3215 Magnus Svensson	2009-01-14
      Bug#42056 ndb_mgmd hang on STOPing the management node
       - Calculate difference between start and curr time in a unsigned safe way
         so that wait loop terminates properly if all nodes has not reached the given
         state in time.
       - Improve printouts and send them to log instead of stdout
       - Check if session thread should exit becuase it has been stopped
         also in the case when for eaxmple a read timeout occurs. The default
         calue of read timeout is 30 seconds, so it should be expected that a shutdown
         of ndb_mgmd may take 30 seconds to complete.
[14 Jan 2009 17:47] Magnus Blåudd
The ndb_mgm problem is a duplicate of BUG#40922 which just hase been fixed. With that patch ndb_mgmd will shutdown properly in 6.3

6.4 needs the patch for this bug to shutdown properly.

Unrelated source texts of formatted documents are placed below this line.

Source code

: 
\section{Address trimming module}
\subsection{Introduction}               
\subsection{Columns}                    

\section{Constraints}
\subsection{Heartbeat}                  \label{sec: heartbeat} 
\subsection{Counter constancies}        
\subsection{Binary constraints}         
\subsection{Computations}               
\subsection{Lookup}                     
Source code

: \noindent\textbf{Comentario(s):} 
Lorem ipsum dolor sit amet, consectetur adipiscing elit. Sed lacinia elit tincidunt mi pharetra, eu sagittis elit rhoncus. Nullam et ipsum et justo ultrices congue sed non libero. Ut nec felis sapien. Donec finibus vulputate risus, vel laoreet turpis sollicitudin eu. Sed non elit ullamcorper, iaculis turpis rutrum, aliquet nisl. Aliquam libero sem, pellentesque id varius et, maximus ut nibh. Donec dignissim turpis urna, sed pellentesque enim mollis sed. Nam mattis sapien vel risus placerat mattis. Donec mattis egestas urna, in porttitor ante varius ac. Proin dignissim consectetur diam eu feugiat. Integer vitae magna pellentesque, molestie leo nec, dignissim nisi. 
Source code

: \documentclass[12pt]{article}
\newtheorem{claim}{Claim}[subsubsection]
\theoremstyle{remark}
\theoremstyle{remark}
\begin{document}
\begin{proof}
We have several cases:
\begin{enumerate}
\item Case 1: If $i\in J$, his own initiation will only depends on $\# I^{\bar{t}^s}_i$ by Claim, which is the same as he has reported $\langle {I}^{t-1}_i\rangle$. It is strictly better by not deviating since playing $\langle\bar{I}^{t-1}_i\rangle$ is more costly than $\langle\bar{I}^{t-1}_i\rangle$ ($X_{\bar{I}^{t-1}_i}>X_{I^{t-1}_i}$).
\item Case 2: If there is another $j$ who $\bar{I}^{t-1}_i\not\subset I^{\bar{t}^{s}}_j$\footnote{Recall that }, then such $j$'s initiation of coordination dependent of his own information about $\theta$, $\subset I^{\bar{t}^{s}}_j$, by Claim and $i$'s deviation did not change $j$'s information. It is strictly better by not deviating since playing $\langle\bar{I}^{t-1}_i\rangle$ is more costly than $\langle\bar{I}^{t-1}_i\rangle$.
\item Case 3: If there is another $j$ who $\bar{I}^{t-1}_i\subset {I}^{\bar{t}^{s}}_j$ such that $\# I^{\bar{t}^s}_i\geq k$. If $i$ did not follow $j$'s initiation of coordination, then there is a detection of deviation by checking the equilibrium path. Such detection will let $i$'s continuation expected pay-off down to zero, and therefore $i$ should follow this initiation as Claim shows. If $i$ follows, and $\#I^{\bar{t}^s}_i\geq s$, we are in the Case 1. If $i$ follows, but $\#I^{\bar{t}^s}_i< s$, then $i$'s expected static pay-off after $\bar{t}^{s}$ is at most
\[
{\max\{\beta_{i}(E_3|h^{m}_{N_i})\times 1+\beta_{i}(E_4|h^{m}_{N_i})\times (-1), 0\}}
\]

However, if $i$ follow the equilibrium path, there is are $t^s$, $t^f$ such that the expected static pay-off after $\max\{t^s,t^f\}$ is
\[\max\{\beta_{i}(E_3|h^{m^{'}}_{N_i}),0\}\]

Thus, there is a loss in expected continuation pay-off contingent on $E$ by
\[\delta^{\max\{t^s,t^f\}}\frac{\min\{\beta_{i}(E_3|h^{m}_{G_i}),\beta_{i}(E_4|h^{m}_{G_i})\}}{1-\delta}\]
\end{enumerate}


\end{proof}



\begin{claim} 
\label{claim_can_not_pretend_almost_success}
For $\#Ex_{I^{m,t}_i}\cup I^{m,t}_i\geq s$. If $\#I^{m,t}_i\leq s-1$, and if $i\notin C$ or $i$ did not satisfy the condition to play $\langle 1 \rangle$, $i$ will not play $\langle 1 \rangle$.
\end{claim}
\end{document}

The ndb_mgmd waits for all of its thread to notice it want to shutdown before continuing with the shutdown. There is currently nothing forcing the ndb_mgmd down until that has occured. Normally each thread is reading from its client and waking up (at least) each 30 seconds when the read timeout occurs. It will then checked it the thread should return and disconnect any connected clients(for example another ndb_mgm or mysqld etc).

We should maybe change the loop that wait for all threads to exit so that it continues anyway after 2 * read timeout.
[14 Jan 2009 22:03] Bugs System
A patch for this bug has been committed. After review, it may
be pushed to the relevant source trees for release in the next
version. You can access the patch from:

  http://lists.mysql.com/commits/63265

3216 Magnus Svensson	2009-01-14
      Bug#42056 ndb_mgmd hang on STOPing the management node - part2
       - Continue sthutdown of ndb_mgmd even if not all threads/sessions
         has stopped within 2*MgmApiSession::SOCKET_TIMEOUT(currently 30 seconds)
       - Print a message if not all sessions has stopped and shutdown continues anyway
       - Add constant for SOCKET_TIMEOUT to used when a MgmApiSession read or write
         to the client, as well as when shutting down all sessions.
[15 Jan 2009 9:28] Bugs System
Pushed into 5.1.30-ndb-6.4.1 (revid:msvensson@mysql.com-20090115092607-p44knf2evmkfncj7) (version source revid:msvensson@mysql.com-20090115092607-p44knf2evmkfncj7) (merge vers: 5.1.30-ndb-6.4.1) (pib:6)
[15 Jan 2009 15:43] Jon Stephens
Documented in the NDB-6.4.1 changelog as follows:

        The management server would hang after attempting to halt it
        with the STOP command in the management client.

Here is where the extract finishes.